Kennel Cough – reducing spread in the greyhound racing industry
This is a short brochure to explain the importance of appropriate management of Kennel Cough in greyhound racing kennels.
What is Kennel Cough?
Kennel Cough is a highly contagious disease in dogs, and is caused by a number of upper respiratory viruses (including canine parainfluenza) and bacteria (usually Bordetella bronchiseptica).
How do dogs get Kennel Cough?
Kennel Cough is spread as droplets in the air from one coughing dog to a healthy dog.
When an infected dog coughs, the bacteria and viruses will usually die quickly in the air unless those droplets are inhaled by another dog in close proximity. Once a greyhound has inhaled the infection, it usually takes between five and seven days for symptoms to begin.
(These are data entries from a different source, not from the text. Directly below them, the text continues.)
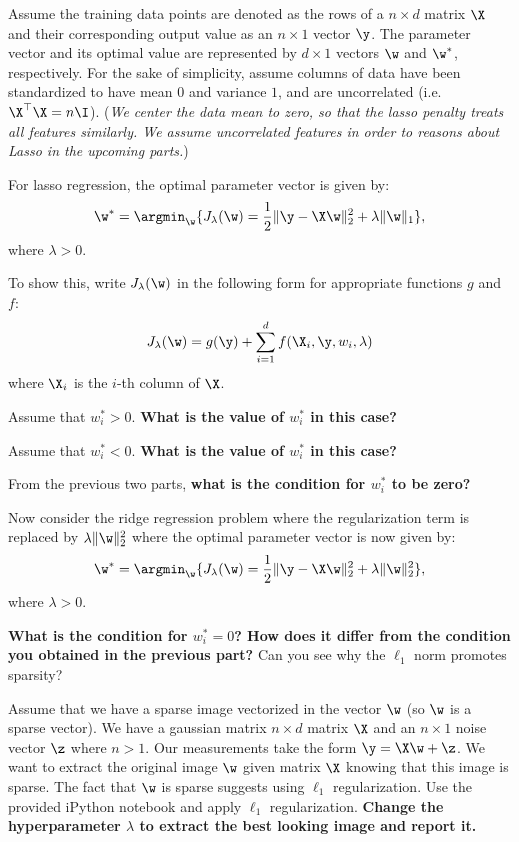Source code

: \documentclass[preview]{standalone}
\begin{document}
Assume the training data points are denoted as the rows of a $n\times d$ matrix
$\X$ and their corresponding output value as an $n\times 1$ vector $\y$.
The parameter vector and its optimal value are represented by $d\times 1$
vectors $\w$ and $\w^*$, respectively.
For the sake of simplicity, assume columns of data have been standardized to have
mean $0$ and variance $1$, and are uncorrelated (i.e. $\X^\top\X=n\I$).
(\emph{We center the data mean to zero, so that the lasso penalty treats
all features similarly. We assume uncorrelated features in order to reasons about Lasso in the
upcoming parts.})

For lasso regression, the optimal parameter vector is given by:
\[
\w^* = \argmin_{\w} \{J_{\lambda}(\w) = \frac{1}{2} \|\y- \X\w\|_2^2 +\lambda \|\w\|_1\},
\]
where $\lambda >0$.
\begin{Parts}
To show this, write $J_{\lambda}(\w)$ in the following form for appropriate functions $g$ and $f$:
\[
J_{\lambda}(\w) = g(\y) + \sum_{i=1}^d f(\X_i,\y,w_i,\lambda)
\]
where $\X_i$ is the $i$-th column of $\X$.



\Part Assume that $w_i^* >0$. {\bf What is the value of $w_i^*$ in this case?}


\Part Assume that $w_i^* <0$. {\bf What is the value of $w_i^*$ in this case?}



\Part From the previous two parts, {\bf what is the condition for $w_i^*$ to be zero?}



\Part Now consider the ridge regression problem where the regularization term is replaced by
$\lambda\|\w\|_2^2$ where the optimal parameter vector is now given by:
\[
\w^* = \argmin_{\w} \{J_{\lambda}(\w) = \frac{1}{2} \|{\y}- \X\w\|_2^2 +\lambda \|\w\|^2_2\},
\]
where $\lambda >0$.

{\bf What is the condition for $w_i^*=0$? How does it differ from the condition
you obtained in the previous part?} Can you see why the $\ell_1$ norm promotes sparsity?



\Part Assume that we have a sparse image vectorized in the vector $\w$
(so $\w$ is a sparse vector).
We have a gaussian matrix $n \times d$ matrix $\X$ and an $n \times 1$
noise vector $\z$ where $n>1$.
Our measurements take the form $\y = \X\w + \z$.
We want to extract the original image $\w$ given matrix $\X$ knowing that this
image is sparse. The fact that $\w$ is sparse suggests using $\ell_1$ regularization.
Use the provided iPython notebook and apply $\ell_1$ regularization.
{\bf Change the hyperparameter $\lambda$ to extract the best looking image and report it.}



\end{Parts}
\end{document}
It is important to note that even after the coughing has stopped and your greyhound appears well, they can remain infectious for up to three months.
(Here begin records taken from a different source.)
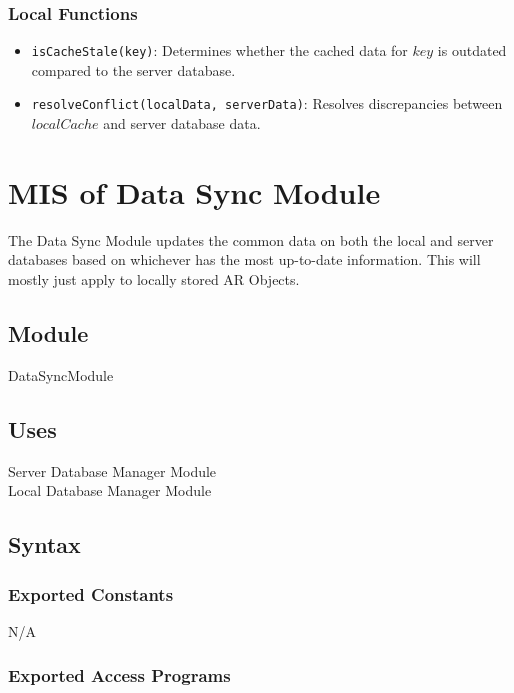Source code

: \documentclass[12pt, titlepage]{article}
\begin{document}
\subsubsection{Local Functions}

\begin{itemize}
  \item \texttt{isCacheStale(key)}: Determines whether the cached data for \( key \) is outdated compared to the server database.
  \item \texttt{resolveConflict(localData, serverData)}: Resolves discrepancies between \( localCache \) and server database data.
\end{itemize}

\newpage

\section{MIS of Data Sync Module} \label{DataSync}

The Data Sync Module updates the common data on both the local and server databases based on whichever has the most up-to-date information. This will mostly just apply to locally stored AR Objects.

\subsection{Module}

DataSyncModule

\subsection{Uses}

Server Database Manager Module\\
Local Database Manager Module

\subsection{Syntax}

\subsubsection{Exported Constants}

N/A

\subsubsection{Exported Access Programs}
\end{document}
What are the symptoms of Kennel Cough?
The symptoms of Kennel Cough include:
• runny nose
• dry, hacking cough
How long does Kennel Cough last?
Depending on the general health of your greyhound, the exact infectious agent(s) associated with the disease, and your greyhound’s vaccination status, Kennel Cough can last from a few days to several weeks.
Can Kennel Cough be prevented?
Annual vaccination against the Bordetella bronchiseptica bacteria and canine parainfluenza virus (part of the C5 vaccination) can prevent Kennel Cough outbreaks or at least help to reduce the incidence and/or severity of the disease in racing kennels. As described earlier, Kennel Cough is often caused by a combination of viruses and bacteria, although it is often the Bordetella bronchiseptica bacteria that causes the severe cough; and it is the coughing that spreads the disease.
Vaccination is especially important because dogs with Kennel Cough can continue to spread the disease for up to three months after their symptoms have disappeared.
Kennel Cough vaccinations can be obtained through your veterinarian in injectable, intranasal (nose) or oral forms. The intra-nasal and oral vaccinations can be very effective in preventing the spread of Kennel Cough, as they usually act more rapidly than the injection. This is because the intra-nasal and oral vaccines act on the mucus membrane lining of the nasal and oral passages, preventing the viruses and bacteria from gaining entry into the animal.
My greyhound has Kennel Cough, what do I do?
At the first sign of Kennel Cough, the sick greyhound should be immediately isolated from all other dogs on your property and your veterinarian contacted.
Your veterinarian will provide you with information about treatment options, quarantine and vaccination options for that greyhound and any other dogs on your property.
The kennel area where your sick greyhound was being kept should be completely disinfected with hospital grade disinfectant. Remember, the disease travels from dog to dog through droplets in the air, so the whole kennel facility should be disinfected and all bedding, drinking and feeding utensils, and lures washed in hot, soapy water.
Scrubbing is important to breakdown the surface of the infection droplets and prevent spread. Any outdoor housing (eg undercover kennel areas in day yards etc) should also be disinfected.
In addition, ventilating your kennel building (opening doors at either end to allow fresh air in) will also help reduce disease spread.